Well Remediation and Rehabilitation
It is essential that water wells and boreholes operate reliably and efficiently throughout their operational life. However, it is well known that over months and years of continued operation, pumped wells may show a gradual reduction in performance, evidenced by loss of yield or increase in drawdown in the wells. These operational problems are often associated with clogging or encrustation of wells or pumps as a result of chemical and bacterial processes occurring in the well.
Most commonly, well clogging and plugging are caused by either iron-related or carbonate-related encrustation.
Iron is one of the most common elements found in nature. It accounts for at least 5% of the earth’s crust and most groundwater contains a finite concentration of dissolved iron. Iron oxide and iron oxyhydroxide compounds can be deposited by chemical processes associated with aeration inside the well bore and filter. Additionally, iron-related bacteria can become established inside wells, pipework and pumping equipment and thrive there. Iron bacteria derive the energy they need by oxidising the soluble ferrous iron (Fe2+) present in the groundwater to an insoluble ferric form (Fe3+). The resultant biofilm is commonly found as a slimy or gelatinous deposit, typically red-brown in colour and over time these deposits develop into solid encrustations that can be difficult to remove. Whether caused by bacterial activity or through chemical reactions, these types of iron-related contamination will eventually affect nearly everyone who pumps from wells or sources water from aquifers.

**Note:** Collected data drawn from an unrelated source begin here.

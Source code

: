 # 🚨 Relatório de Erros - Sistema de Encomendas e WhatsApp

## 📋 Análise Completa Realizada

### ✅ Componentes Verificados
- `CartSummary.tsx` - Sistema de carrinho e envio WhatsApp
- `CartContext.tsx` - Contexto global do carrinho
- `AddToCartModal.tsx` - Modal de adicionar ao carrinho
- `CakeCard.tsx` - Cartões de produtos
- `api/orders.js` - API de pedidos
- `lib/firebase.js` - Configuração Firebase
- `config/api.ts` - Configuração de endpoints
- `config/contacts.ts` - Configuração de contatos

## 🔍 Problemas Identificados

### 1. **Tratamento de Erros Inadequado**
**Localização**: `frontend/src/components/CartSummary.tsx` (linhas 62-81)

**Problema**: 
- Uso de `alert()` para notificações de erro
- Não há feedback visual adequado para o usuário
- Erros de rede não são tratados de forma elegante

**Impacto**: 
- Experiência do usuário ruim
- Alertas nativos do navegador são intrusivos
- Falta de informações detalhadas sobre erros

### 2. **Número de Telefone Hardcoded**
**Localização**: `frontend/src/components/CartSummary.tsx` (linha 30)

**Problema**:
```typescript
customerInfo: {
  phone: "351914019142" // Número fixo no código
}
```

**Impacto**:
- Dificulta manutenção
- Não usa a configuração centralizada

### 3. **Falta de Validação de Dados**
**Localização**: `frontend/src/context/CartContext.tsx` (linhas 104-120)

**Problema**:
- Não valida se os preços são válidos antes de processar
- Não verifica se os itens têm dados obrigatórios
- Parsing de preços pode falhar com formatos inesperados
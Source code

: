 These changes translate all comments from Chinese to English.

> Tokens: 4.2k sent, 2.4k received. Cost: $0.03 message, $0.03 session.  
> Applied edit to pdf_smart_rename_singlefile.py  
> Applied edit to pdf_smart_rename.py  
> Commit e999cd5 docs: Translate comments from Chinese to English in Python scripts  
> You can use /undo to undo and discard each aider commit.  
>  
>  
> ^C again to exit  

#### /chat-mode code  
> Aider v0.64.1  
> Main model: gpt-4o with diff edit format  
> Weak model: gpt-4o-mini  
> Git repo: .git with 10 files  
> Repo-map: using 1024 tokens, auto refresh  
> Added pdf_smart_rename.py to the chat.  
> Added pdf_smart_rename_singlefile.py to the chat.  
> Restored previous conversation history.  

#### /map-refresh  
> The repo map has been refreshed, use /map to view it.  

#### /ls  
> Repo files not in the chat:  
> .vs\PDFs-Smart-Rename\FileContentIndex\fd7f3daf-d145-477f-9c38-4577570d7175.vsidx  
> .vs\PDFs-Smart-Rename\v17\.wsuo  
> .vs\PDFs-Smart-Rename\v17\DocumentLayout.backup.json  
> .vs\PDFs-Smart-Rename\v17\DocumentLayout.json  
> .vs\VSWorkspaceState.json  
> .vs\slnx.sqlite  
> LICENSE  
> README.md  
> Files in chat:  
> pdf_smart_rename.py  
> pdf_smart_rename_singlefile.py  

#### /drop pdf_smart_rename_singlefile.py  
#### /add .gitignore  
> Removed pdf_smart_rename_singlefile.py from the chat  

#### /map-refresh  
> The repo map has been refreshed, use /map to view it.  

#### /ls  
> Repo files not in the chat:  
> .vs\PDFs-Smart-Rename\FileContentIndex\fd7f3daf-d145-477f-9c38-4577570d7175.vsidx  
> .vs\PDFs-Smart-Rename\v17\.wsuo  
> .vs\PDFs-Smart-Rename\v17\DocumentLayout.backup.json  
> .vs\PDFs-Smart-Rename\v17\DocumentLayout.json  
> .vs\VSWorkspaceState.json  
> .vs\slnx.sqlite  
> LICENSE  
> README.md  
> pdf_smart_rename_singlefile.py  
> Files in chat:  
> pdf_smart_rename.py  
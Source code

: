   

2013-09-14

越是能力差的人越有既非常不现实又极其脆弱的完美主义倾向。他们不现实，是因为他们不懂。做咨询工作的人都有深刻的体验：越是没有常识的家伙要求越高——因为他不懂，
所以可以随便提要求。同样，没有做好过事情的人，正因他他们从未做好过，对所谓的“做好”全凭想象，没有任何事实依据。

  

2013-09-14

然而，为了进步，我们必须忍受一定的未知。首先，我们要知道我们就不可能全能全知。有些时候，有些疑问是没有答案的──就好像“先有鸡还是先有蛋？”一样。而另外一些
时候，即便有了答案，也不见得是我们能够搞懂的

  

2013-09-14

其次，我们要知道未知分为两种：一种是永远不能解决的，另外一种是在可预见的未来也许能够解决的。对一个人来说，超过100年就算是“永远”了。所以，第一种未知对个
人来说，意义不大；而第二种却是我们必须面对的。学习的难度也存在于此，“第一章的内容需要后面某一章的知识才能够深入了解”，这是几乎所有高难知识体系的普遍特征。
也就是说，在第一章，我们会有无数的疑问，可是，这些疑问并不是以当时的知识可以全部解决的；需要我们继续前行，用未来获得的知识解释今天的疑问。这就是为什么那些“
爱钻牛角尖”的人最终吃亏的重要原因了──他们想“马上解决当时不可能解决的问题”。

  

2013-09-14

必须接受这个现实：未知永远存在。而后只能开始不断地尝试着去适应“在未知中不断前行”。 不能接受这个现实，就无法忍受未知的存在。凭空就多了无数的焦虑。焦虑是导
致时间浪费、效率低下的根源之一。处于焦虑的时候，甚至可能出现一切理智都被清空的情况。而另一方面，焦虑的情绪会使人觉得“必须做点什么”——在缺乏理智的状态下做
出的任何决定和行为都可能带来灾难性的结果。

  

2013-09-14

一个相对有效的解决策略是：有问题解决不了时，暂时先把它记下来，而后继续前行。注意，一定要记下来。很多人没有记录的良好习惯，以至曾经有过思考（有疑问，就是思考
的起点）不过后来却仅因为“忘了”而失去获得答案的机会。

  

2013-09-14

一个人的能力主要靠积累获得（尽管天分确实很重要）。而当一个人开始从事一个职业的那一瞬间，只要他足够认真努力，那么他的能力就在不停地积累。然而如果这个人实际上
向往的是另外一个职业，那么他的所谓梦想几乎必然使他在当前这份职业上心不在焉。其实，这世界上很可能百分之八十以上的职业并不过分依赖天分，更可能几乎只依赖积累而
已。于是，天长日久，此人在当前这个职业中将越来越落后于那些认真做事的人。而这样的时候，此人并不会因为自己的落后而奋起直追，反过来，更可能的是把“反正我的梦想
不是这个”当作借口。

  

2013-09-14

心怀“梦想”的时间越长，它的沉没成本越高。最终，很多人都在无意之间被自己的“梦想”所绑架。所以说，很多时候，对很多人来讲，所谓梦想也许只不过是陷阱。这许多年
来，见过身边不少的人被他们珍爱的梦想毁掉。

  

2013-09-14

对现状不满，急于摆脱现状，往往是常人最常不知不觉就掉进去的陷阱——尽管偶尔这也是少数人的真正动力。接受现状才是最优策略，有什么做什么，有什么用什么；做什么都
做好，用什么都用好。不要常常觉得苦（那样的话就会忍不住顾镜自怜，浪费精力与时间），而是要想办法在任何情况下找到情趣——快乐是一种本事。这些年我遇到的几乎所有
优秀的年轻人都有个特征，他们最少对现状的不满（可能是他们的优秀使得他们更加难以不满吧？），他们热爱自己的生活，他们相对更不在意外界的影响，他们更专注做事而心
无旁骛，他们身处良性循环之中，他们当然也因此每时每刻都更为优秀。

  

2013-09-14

Whilst not as widespread as iron deposits, calcium carbonate contamination can cause similar yield and operational problems. When groundwater is extracted via wells there is a natural pressure release on the water as it moves from the formation into the well bore and to the pump. As the pressure drops, the natural carbon dioxide dissolved in solution is released resulting in an increase in water pH. As the pH increases in waters with high levels of calcium carbonates, rapid precipitation of calcareous deposits occur in the well and pump, often resulting in the deposition of hard scale deposits.
Symptoms of clogging and encrustation include:
- Reduction in the yield of the well
- Deterioration of the pumped water quality
- Burn out of the electric motor of the submersible pump, and
- Encrustation on the pump, column, bore casing, screens and reticulation systems.
- Over time the encrustation can become so serious that a well has to be decommissioned.
Groundwater Engineering provide a range of mechanical, hydro-mechanical and chemical methods to rehabilitate wells and boreholes suffering from clogging and encrustation problems ranging from iron bacteria to residue combinations of oxides and carbonates.
We also apply preventative maintenance programmes for water wells. Our most effective maintenance programmes are those that incorporate a monitoring and measuring management plan alongside chemical treatment using the Boresaver range of products.
The goal of the BoreSaver borehole management programme is to return borehole production to as close to the original drilled capacity as possible and to help maintain a continual, problem-free water supply.
The BoreSaver management programme combines a downhole camera survey with a bespoke software programme that monitors and then analyses a set of key parameters and which are benchmarked against historical data for each well and wellfield, allowing a proactive and individual maintenance plan to be projected. Key thresholds and set points are prescribed to the wellfield, programmed into the monitoring software and then flagged automatically when they occur.
A purpose built rehabilitation rig and BoreSaver, a range of approved borehole rehabilitation treatments used successfully in more than fourteen countries worldwide, is used for the necessary maintenance of the wells. The Boresaver products have been through a rigorous testing and approval process, in the UK and in America. In the UK, Ultra C, Liquid Enhancer and IKL Pro (for calcium carbonate) have been approved by the Secretary of State under Regulation 31 of the Water Supply (Water Quality) Regulations 1989 for use in potable water applications. In the USA, BoreSaver Ultra C has been tested and certified by NSF International, the Public Health & Safety Organisation in America, under ANSI/NSF Standard 60 for use in potable water.